- [PROBLEM TO WORK ON]: With the images removed, repeat the data below exactly.

-- RECORDS FOR PROCESSING follows --

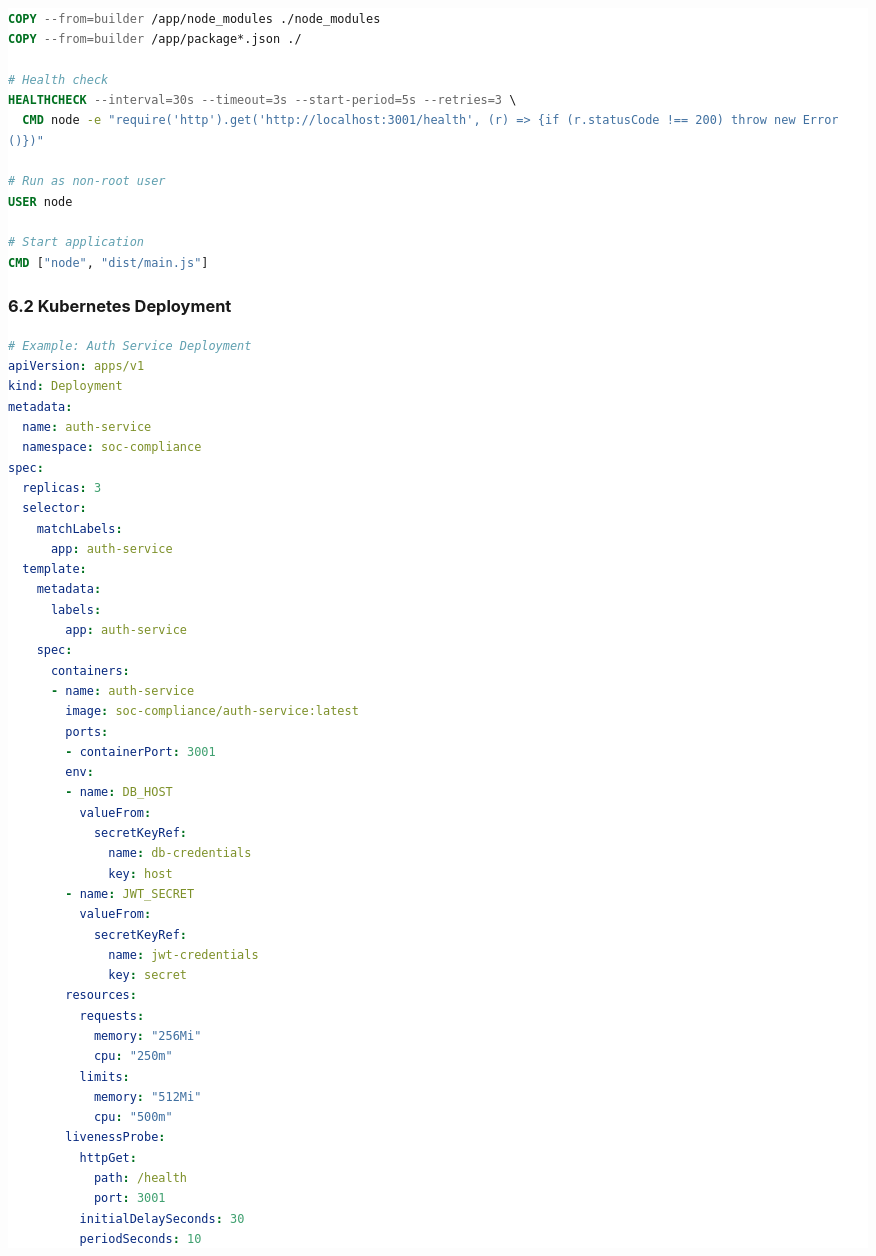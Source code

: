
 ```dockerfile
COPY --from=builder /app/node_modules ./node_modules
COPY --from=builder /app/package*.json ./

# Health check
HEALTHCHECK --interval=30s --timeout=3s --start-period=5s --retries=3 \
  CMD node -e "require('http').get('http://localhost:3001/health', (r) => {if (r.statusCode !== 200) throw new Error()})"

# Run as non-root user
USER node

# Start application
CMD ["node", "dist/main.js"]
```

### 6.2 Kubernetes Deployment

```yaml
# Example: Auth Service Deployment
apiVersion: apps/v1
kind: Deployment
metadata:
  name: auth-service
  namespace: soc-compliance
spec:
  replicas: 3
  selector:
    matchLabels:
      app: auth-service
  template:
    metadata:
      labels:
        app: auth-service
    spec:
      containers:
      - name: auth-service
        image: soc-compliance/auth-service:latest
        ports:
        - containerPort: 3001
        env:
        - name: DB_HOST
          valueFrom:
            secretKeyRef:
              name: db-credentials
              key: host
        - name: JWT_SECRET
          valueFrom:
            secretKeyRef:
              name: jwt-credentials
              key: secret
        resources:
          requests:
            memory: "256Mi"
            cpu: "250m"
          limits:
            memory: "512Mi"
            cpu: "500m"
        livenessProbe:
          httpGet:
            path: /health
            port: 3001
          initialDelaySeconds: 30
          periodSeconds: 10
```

-- RECORDS FOR PROCESSING concluded --

- [ANSWER AREA]:
Source code

:
 ```dockerfile
COPY --from=builder /app/node_modules ./node_modules
COPY --from=builder /app/package*.json ./

# Health check
HEALTHCHECK --interval=30s --timeout=3s --start-period=5s --retries=3 \
  CMD node -e "require('http').get('http://localhost:3001/health', (r) => {if (r.statusCode !== 200) throw new Error()})"

# Run as non-root user
USER node

# Start application
CMD ["node", "dist/main.js"]
```

### 6.2 Kubernetes Deployment

```yaml
# Example: Auth Service Deployment
apiVersion: apps/v1
kind: Deployment
metadata:
  name: auth-service
  namespace: soc-compliance
spec:
  replicas: 3
  selector:
    matchLabels:
      app: auth-service
  template:
    metadata:
      labels:
        app: auth-service
    spec:
      containers:
      - name: auth-service
        image: soc-compliance/auth-service:latest
        ports:
        - containerPort: 3001
        env:
        - name: DB_HOST
          valueFrom:
            secretKeyRef:
              name: db-credentials
              key: host
        - name: JWT_SECRET
          valueFrom:
            secretKeyRef:
              name: jwt-credentials
              key: secret
        resources:
          requests:
            memory: "256Mi"
            cpu: "250m"
          limits:
            memory: "512Mi"
            cpu: "500m"
        livenessProbe:
          httpGet:
            path: /health
            port: 3001
          initialDelaySeconds: 30
          periodSeconds: 10
```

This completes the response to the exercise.